=== Section Start ===

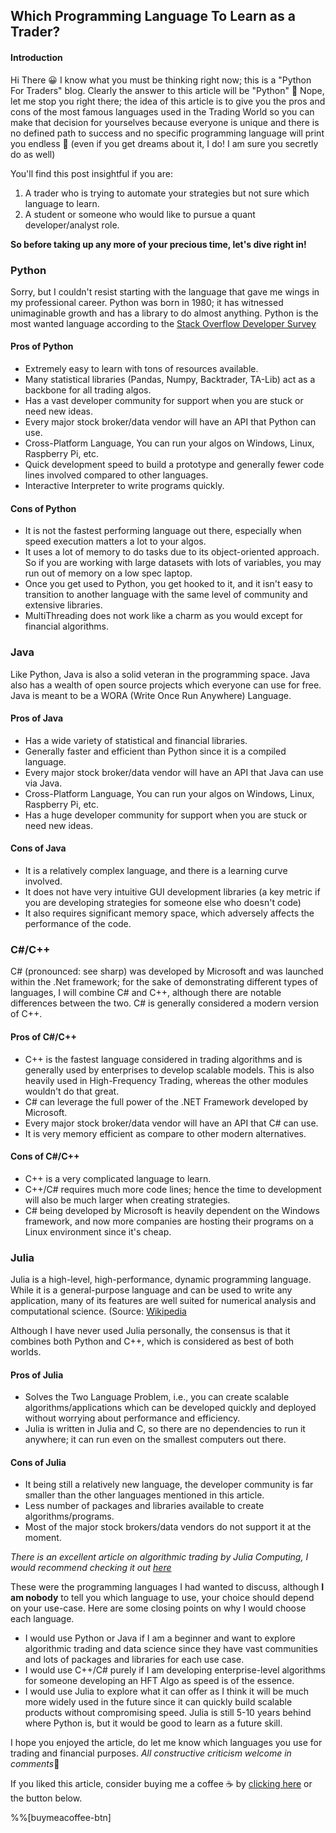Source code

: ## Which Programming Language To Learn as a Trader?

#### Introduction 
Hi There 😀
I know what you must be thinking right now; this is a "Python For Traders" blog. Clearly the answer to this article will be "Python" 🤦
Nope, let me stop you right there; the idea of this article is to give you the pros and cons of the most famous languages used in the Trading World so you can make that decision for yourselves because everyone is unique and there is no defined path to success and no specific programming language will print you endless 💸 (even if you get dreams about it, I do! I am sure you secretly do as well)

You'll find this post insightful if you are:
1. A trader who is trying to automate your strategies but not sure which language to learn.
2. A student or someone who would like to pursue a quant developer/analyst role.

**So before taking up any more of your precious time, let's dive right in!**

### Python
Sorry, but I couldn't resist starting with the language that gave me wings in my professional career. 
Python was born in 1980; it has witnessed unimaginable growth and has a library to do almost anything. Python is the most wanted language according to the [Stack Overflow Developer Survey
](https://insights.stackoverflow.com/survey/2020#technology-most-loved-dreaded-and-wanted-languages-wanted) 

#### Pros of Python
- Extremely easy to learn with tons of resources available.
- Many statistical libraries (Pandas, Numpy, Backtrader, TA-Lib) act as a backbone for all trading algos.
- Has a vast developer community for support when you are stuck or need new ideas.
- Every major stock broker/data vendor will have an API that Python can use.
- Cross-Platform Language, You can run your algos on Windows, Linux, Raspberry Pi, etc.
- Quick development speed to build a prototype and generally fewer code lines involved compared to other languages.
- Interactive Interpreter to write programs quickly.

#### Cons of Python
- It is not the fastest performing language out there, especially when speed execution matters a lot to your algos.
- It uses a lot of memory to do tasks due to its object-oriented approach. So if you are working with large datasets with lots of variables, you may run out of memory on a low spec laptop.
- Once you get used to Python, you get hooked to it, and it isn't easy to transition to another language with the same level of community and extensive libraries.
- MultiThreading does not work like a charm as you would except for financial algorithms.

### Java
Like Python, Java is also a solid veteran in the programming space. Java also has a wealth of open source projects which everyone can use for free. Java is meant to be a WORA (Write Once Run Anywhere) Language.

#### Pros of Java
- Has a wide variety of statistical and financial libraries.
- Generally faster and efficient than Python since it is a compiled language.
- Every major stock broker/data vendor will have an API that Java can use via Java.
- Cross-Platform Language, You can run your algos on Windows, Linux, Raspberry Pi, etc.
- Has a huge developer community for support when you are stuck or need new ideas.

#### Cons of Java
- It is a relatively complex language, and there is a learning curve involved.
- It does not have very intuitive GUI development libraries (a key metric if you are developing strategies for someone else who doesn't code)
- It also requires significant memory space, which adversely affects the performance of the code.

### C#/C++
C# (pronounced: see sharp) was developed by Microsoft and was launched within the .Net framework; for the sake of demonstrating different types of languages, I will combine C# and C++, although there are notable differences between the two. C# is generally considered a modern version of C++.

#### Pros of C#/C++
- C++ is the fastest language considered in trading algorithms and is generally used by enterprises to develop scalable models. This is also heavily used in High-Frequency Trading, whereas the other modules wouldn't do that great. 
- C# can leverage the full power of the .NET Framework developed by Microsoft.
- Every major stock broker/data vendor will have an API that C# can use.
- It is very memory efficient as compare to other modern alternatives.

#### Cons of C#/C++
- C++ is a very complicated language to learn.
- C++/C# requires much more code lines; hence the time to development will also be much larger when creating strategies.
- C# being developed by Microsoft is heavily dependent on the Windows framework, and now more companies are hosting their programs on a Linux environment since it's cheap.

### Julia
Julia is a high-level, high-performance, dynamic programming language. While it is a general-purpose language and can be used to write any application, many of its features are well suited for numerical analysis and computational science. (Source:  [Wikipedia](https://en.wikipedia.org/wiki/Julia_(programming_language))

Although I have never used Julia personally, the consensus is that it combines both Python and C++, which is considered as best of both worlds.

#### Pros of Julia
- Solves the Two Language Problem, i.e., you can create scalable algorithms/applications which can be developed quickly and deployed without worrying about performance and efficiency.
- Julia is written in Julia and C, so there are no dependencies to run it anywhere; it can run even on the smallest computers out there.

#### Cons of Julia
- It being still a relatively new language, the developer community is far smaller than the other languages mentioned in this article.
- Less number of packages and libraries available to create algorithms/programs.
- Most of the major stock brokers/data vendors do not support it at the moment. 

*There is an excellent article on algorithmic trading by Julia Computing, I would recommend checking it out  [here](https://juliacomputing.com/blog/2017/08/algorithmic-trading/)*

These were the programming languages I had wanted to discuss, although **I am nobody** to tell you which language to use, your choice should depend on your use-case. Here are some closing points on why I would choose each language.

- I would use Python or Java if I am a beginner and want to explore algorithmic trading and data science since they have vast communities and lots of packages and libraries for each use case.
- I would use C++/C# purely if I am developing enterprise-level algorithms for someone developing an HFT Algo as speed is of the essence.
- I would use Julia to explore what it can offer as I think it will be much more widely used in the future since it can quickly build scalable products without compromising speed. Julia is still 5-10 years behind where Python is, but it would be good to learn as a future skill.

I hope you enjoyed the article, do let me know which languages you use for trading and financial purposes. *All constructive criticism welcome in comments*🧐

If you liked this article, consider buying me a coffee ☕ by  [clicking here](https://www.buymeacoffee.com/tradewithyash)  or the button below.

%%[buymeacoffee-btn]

=== Section End ===

Work to complete:
The answer is a bare number: how many lines of the records contain the string "available"?

Answer:
2